WHAT TO PRODUCE: For the material below, state how many lines have the word "DoxyCompactItemize" in them, with no other words.
⟨
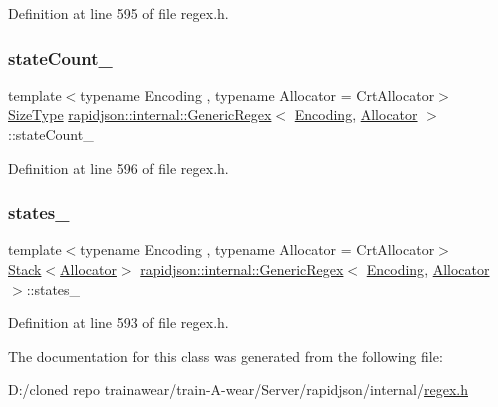 Definition at line 595 of file regex.\+h.

\mbox{\label{classrapidjson_1_1internal_1_1_generic_regex_a7155bb711773efe87437985ce9bd87e1}} 
\subsubsection{\texorpdfstring{stateCount\_}{stateCount\_}}
{\footnotesize\ttfamily template$<$typename Encoding , typename Allocator  = Crt\+Allocator$>$ \\
\mbox{\hyperlink{namespacerapidjson_a44eb33eaa523e36d466b1ced64b85c84}{Size\+Type}} \mbox{\hyperlink{classrapidjson_1_1internal_1_1_generic_regex}{rapidjson\+::internal\+::\+Generic\+Regex}}$<$ \mbox{\hyperlink{classrapidjson_1_1_encoding}{Encoding}}, \mbox{\hyperlink{classrapidjson_1_1_allocator}{Allocator}} $>$\+::state\+Count\+\_\+\hspace{0.3cm}{\ttfamily [private]}}



Definition at line 596 of file regex.\+h.

\mbox{\label{classrapidjson_1_1internal_1_1_generic_regex_aa50e1415cbd35b4029f3a7adb3adff0a}} 
\subsubsection{\texorpdfstring{states\_}{states\_}}
{\footnotesize\ttfamily template$<$typename Encoding , typename Allocator  = Crt\+Allocator$>$ \\
\mbox{\hyperlink{classrapidjson_1_1internal_1_1_stack}{Stack}}$<$\mbox{\hyperlink{classrapidjson_1_1_allocator}{Allocator}}$>$ \mbox{\hyperlink{classrapidjson_1_1internal_1_1_generic_regex}{rapidjson\+::internal\+::\+Generic\+Regex}}$<$ \mbox{\hyperlink{classrapidjson_1_1_encoding}{Encoding}}, \mbox{\hyperlink{classrapidjson_1_1_allocator}{Allocator}} $>$\+::states\+\_\+\hspace{0.3cm}{\ttfamily [private]}}



Definition at line 593 of file regex.\+h.



The documentation for this class was generated from the following file\+:\begin{DoxyCompactItemize}
\item 
D\+:/cloned repo trainawear/train-\/\+A-\/wear/\+Server/rapidjson/internal/\mbox{\hyperlink{regex_8h}{regex.\+h}}\end{DoxyCompactItemize}
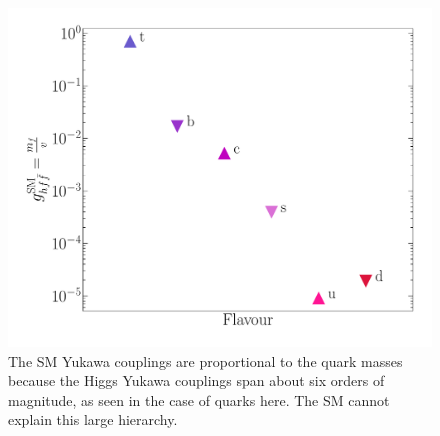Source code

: \begin{figure}[htpb!]
	\centering
	\includegraphics[width=0.5\linewidth]{./figures/yukawa}
	\caption{The SM Yukawa couplings are proportional to the quark masses because the Higgs Yukawa couplings span about six orders of magnitude, as seen in the case of quarks here. The SM cannot explain this large hierarchy. } 
	\label{fig:SMYuk}
\end{figure}
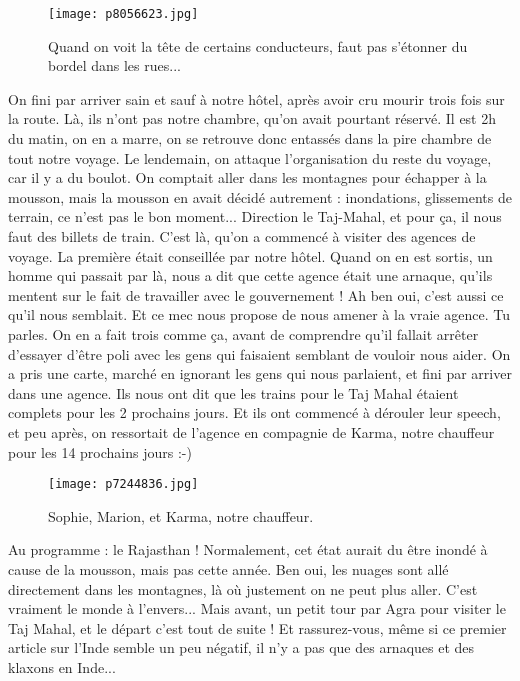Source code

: \documentclass{book}
\begin{document}
\begin{figure}[h]
\centering
\texttt{[image: p8056623.jpg]}
\caption*{Quand on voit la tête de certains conducteurs, faut pas s'étonner du bordel dans les rues...}
\end{figure}

On fini par arriver sain et sauf à notre hôtel, après avoir cru mourir trois fois sur la route. Là, ils n'ont pas notre chambre, qu'on avait pourtant réservé. Il est 2h du matin, on en a marre, on se retrouve donc entassés dans la pire chambre de tout notre voyage. Le lendemain, on attaque l'organisation du reste du voyage, car il y a du boulot. On comptait aller dans les montagnes pour échapper à la mousson, mais la mousson en avait décidé autrement : inondations, glissements de terrain, ce n'est pas le bon moment... Direction le Taj-Mahal, et pour ça, il nous faut des billets de train. C'est là, qu'on a commencé à visiter des agences de voyage. La première était conseillée  par notre hôtel. Quand on en est sortis, un homme qui passait par là, nous a dit que cette agence était une arnaque, qu'ils mentent sur le fait de travailler avec le gouvernement ! Ah ben oui, c'est aussi ce qu'il nous semblait. Et ce mec nous propose de nous amener à la vraie agence. Tu parles. On en a fait trois comme ça, avant de comprendre qu'il fallait arrêter d'essayer d'être poli avec les gens qui faisaient semblant de vouloir nous aider. On a pris une carte, marché en ignorant les gens qui nous parlaient, et fini par arriver dans une agence. Ils nous ont dit que les trains pour le Taj Mahal étaient complets pour les 2 prochains jours. Et ils ont commencé à dérouler leur speech, et peu après, on ressortait de l'agence en compagnie de Karma, notre chauffeur pour les 14 prochains jours :-)


\begin{figure}[h]
\centering
\texttt{[image: p7244836.jpg]}
\caption*{Sophie, Marion, et Karma, notre chauffeur.}
\end{figure}

Au programme : le Rajasthan ! Normalement, cet état aurait du être inondé à cause de la mousson, mais pas cette année. Ben oui, les nuages sont allé directement dans les montagnes, là où justement on ne peut plus aller. C'est vraiment le monde à l'envers... Mais avant, un petit tour par Agra pour visiter le Taj Mahal, et le départ c'est tout de suite ! Et rassurez-vous, même si ce premier article sur l'Inde semble un peu négatif, il n'y a pas que des arnaques et des klaxons en Inde...
\end{document}
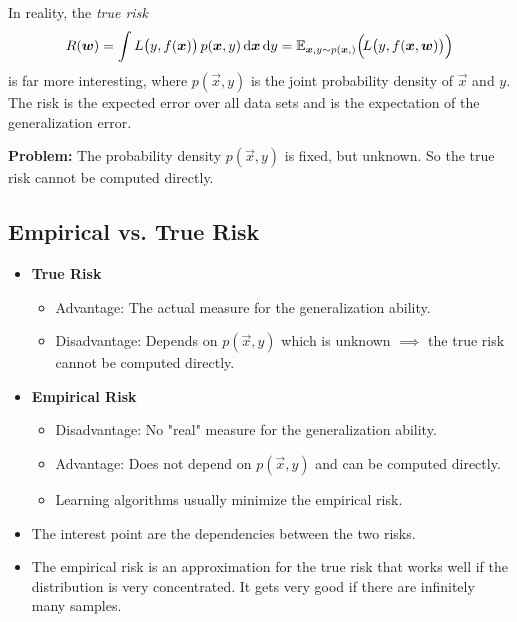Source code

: 		In reality, the \emph{true risk}
		\begin{equation}
			R(\bm{w}) = \int L\big(y, f(\bm{x})\big) \, p(\bm{x}, y) \dd{\bm{x}} \dd{y} = \mathbb{E}_{ \bm{x}, y \sim p(\bm{x}, ) }\Big(\! L\big(y, f(\bm{x}, \bm{w})\big) \Big)
		\end{equation}
		is far more interesting, where \( p(\vec{x}, y) \) is the joint probability density of \(\vec{x}\) and \(y\). The risk is the expected error over all data sets and is the expectation of the generalization error.

		\textbf{Problem:} The probability density \( p(\vec{x}, y) \) is fixed, but unknown. So the true risk cannot be computed directly.

		\subsection{Empirical vs. True Risk}
			\begin{itemize}
				\item \textbf{True Risk}
					\begin{itemize}
						\item Advantage: The actual measure for the generalization ability.
						\item Disadvantage: Depends on \( p(\vec{x}, y) \) which is unknown \( \implies \) the true risk cannot be computed directly.
					\end{itemize}
				\item \textbf{Empirical Risk}
					\begin{itemize}
						\item Disadvantage: No "real" measure for the generalization ability.
						\item Advantage: Does not depend on \( p(\vec{x}, y) \) and can be computed directly.
						\item Learning algorithms usually minimize the empirical risk.
					\end{itemize}
				\item The interest point are the dependencies between the two risks.
				\item The empirical risk is an approximation for the true risk that works well if the distribution is very concentrated. It gets very good if there are infinitely many samples.
			\end{itemize}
⟩
OUTPUT OF THE EXERCISE: 2